Looking through the listing that follows, count the lines that contain "import" and give only that number.

..............................

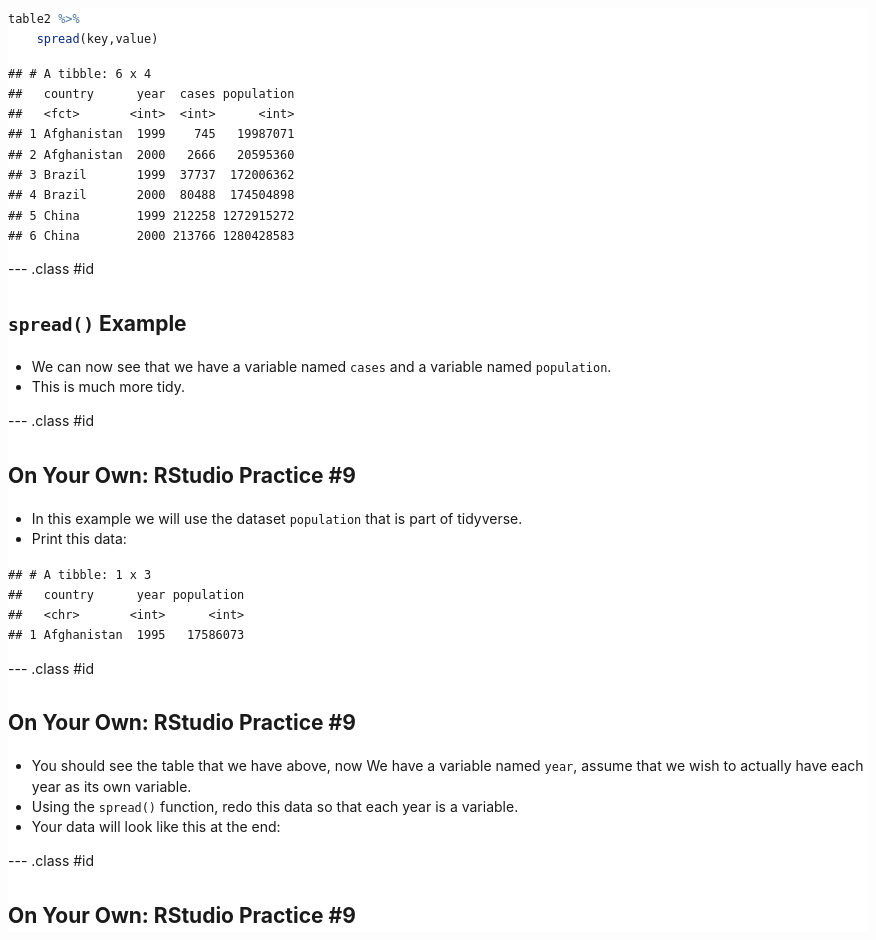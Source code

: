 
```r
table2 %>%
    spread(key,value)
```

```
## # A tibble: 6 x 4
##   country      year  cases population
##   <fct>       <int>  <int>      <int>
## 1 Afghanistan  1999    745   19987071
## 2 Afghanistan  2000   2666   20595360
## 3 Brazil       1999  37737  172006362
## 4 Brazil       2000  80488  174504898
## 5 China        1999 212258 1272915272
## 6 China        2000 213766 1280428583
```

--- .class #id

## `spread()` Example

- We can now see that we have a variable named `cases` and a variable named `population`. 
- This is much more tidy. 







--- .class #id

## On Your Own: RStudio Practice #9

- In this example we will use the dataset `population` that is part of tidyverse. 
- Print this data:


```
## # A tibble: 1 x 3
##   country      year population
##   <chr>       <int>      <int>
## 1 Afghanistan  1995   17586073
```

--- .class #id

## On Your Own: RStudio Practice #9

- You should see the table that we have above, now We have a variable named `year`, assume that we wish to actually have each year as its own variable. 
- Using the `spread()` function, redo this data so that each year is a variable. 
- Your data will look like this at the end:


--- .class #id

## On Your Own: RStudio Practice #9 
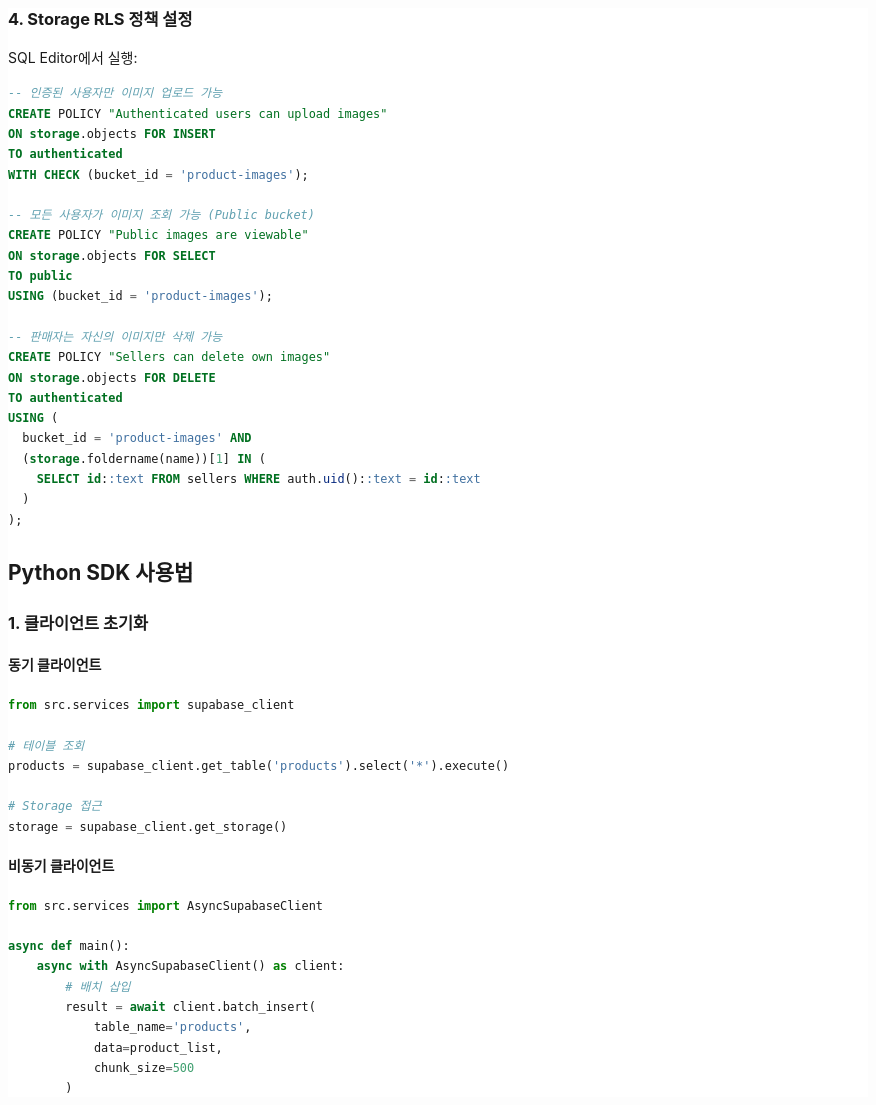 ### 4. Storage RLS 정책 설정
SQL Editor에서 실행:

```sql
-- 인증된 사용자만 이미지 업로드 가능
CREATE POLICY "Authenticated users can upload images"
ON storage.objects FOR INSERT
TO authenticated
WITH CHECK (bucket_id = 'product-images');

-- 모든 사용자가 이미지 조회 가능 (Public bucket)
CREATE POLICY "Public images are viewable"
ON storage.objects FOR SELECT
TO public
USING (bucket_id = 'product-images');

-- 판매자는 자신의 이미지만 삭제 가능
CREATE POLICY "Sellers can delete own images"
ON storage.objects FOR DELETE
TO authenticated
USING (
  bucket_id = 'product-images' AND
  (storage.foldername(name))[1] IN (
    SELECT id::text FROM sellers WHERE auth.uid()::text = id::text
  )
);
```

## Python SDK 사용법

### 1. 클라이언트 초기화

#### 동기 클라이언트
```python
from src.services import supabase_client

# 테이블 조회
products = supabase_client.get_table('products').select('*').execute()

# Storage 접근
storage = supabase_client.get_storage()
```

#### 비동기 클라이언트
```python
from src.services import AsyncSupabaseClient

async def main():
    async with AsyncSupabaseClient() as client:
        # 배치 삽입
        result = await client.batch_insert(
            table_name='products',
            data=product_list,
            chunk_size=500
        )
```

..............................

- Answer: 2